---------- Records shown

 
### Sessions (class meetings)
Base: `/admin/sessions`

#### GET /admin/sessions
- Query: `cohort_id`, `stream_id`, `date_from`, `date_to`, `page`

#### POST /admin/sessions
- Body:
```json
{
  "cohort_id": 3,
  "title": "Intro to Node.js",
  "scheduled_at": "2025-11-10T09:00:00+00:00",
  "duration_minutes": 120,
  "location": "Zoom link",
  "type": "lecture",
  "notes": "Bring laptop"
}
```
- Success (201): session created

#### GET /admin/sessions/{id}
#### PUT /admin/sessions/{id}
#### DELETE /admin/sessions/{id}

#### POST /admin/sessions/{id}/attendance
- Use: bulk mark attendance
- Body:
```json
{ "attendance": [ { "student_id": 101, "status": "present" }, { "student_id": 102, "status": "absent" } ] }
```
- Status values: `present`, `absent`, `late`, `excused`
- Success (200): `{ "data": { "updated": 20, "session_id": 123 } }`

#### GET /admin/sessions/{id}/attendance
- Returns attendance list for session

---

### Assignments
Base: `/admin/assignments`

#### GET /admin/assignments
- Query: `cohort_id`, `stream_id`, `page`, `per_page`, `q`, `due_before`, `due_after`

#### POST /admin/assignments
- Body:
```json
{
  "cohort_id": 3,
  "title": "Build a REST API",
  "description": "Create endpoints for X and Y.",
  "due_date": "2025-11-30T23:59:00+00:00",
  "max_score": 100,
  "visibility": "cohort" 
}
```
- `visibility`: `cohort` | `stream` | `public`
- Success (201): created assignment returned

--------------------

**Problem statement**
Each entry above is to be returned exactly as given.

**Written solution**
### Sessions (class meetings)
Base: `/admin/sessions`

#### GET /admin/sessions
- Query: `cohort_id`, `stream_id`, `date_from`, `date_to`, `page`

#### POST /admin/sessions
- Body:
```json
{
  "cohort_id": 3,
  "title": "Intro to Node.js",
  "scheduled_at": "2025-11-10T09:00:00+00:00",
  "duration_minutes": 120,
  "location": "Zoom link",
  "type": "lecture",
  "notes": "Bring laptop"
}
```
- Success (201): session created

#### GET /admin/sessions/{id}
#### PUT /admin/sessions/{id}
#### DELETE /admin/sessions/{id}

#### POST /admin/sessions/{id}/attendance
- Use: bulk mark attendance
- Body:
```json
{ "attendance": [ { "student_id": 101, "status": "present" }, { "student_id": 102, "status": "absent" } ] }
```
- Status values: `present`, `absent`, `late`, `excused`
- Success (200): `{ "data": { "updated": 20, "session_id": 123 } }`

#### GET /admin/sessions/{id}/attendance
- Returns attendance list for session

---

### Assignments
Base: `/admin/assignments`

#### GET /admin/assignments
- Query: `cohort_id`, `stream_id`, `page`, `per_page`, `q`, `due_before`, `due_after`

#### POST /admin/assignments
- Body:
```json
{
  "cohort_id": 3,
  "title": "Build a REST API",
  "description": "Create endpoints for X and Y.",
  "due_date": "2025-11-30T23:59:00+00:00",
  "max_score": 100,
  "visibility": "cohort" 
}
```
- `visibility`: `cohort` | `stream` | `public`
- Success (201): created assignment returned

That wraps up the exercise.